• _PROBLEM_:
Where does the string "without" appear in the listing below? Copy every line where it does.
-.-.-
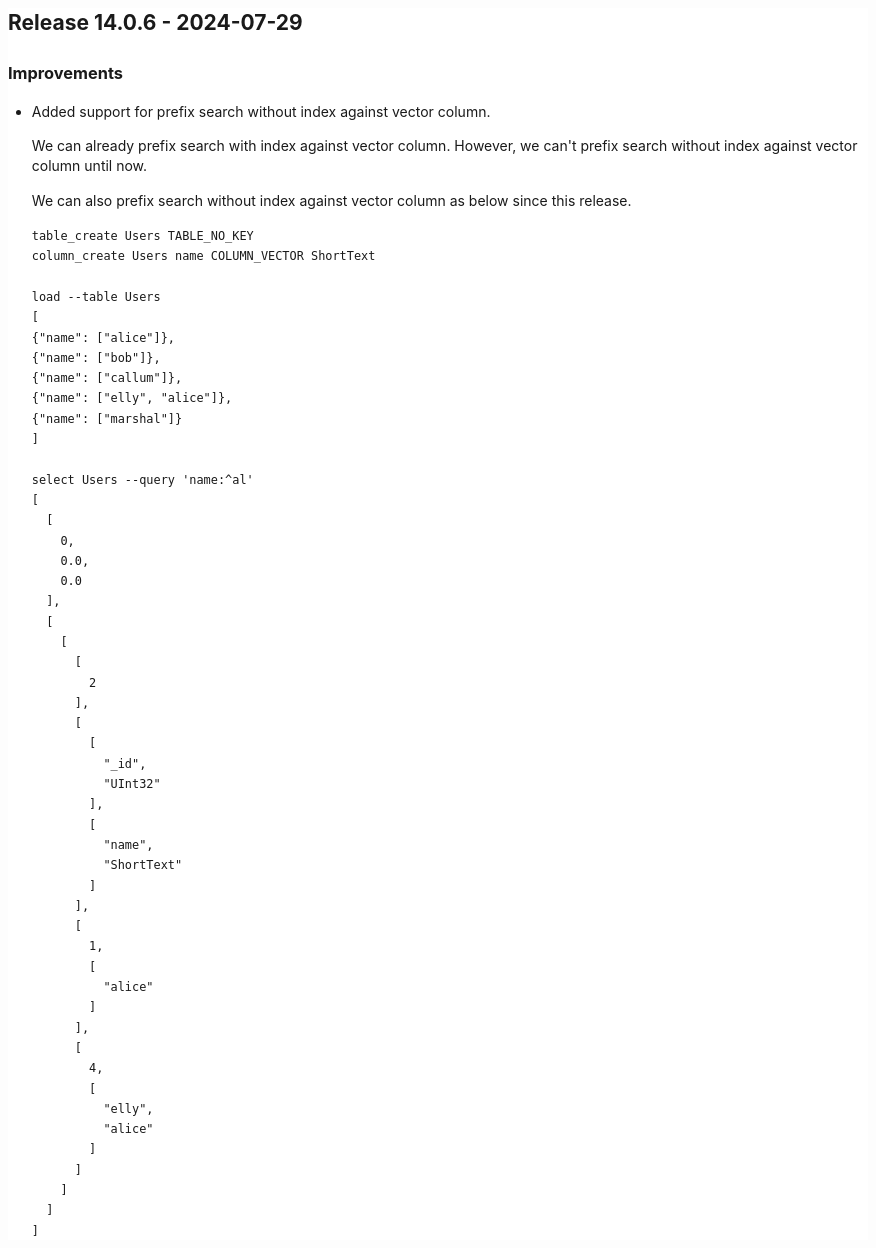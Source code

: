 ## Release 14.0.6 - 2024-07-29

### Improvements

- Added support for prefix search without index against vector column.

  We can already prefix search with index against vector column.
  However, we can't prefix search without index against vector column until now.

  We can also prefix search without index against vector column as below since this release.

  ```
  table_create Users TABLE_NO_KEY
  column_create Users name COLUMN_VECTOR ShortText

  load --table Users
  [
  {"name": ["alice"]},
  {"name": ["bob"]},
  {"name": ["callum"]},
  {"name": ["elly", "alice"]},
  {"name": ["marshal"]}
  ]

  select Users --query 'name:^al'
  [
    [
      0,
      0.0,
      0.0
    ],
    [
      [
        [
          2
        ],
        [
          [
            "_id",
            "UInt32"
          ],
          [
            "name",
            "ShortText"
          ]
        ],
        [
          1,
          [
            "alice"
          ]
        ],
        [
          4,
          [
            "elly",
            "alice"
          ]
        ]
      ]
    ]
  ]
  ```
-.-.-
• _YOUR RESPONSE_:
- Added support for prefix search without index against vector column.
  However, we can't prefix search without index against vector column until now.
  We can also prefix search without index against vector column as below since this release.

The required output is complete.